[Collected data]
- - - -

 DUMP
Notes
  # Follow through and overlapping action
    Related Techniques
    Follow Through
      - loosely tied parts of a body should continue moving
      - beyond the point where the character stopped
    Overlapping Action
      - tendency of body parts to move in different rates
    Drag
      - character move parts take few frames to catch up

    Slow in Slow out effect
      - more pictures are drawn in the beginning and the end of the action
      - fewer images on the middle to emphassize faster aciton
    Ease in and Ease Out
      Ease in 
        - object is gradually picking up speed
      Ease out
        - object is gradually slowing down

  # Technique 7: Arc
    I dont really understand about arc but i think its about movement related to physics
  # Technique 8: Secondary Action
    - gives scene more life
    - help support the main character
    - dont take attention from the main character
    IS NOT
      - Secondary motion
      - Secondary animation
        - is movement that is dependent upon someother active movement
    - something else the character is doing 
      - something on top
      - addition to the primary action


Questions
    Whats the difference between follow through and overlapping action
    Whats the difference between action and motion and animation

- - - -

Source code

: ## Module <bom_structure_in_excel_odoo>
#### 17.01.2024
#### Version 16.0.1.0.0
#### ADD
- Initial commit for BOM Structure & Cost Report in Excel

- - - -

= WHAT IS NEEDED =
Across the records above, return every line that contains the word "animation".

= EXERCISE ANSWER =
      - Secondary animation
    Whats the difference between action and motion and animation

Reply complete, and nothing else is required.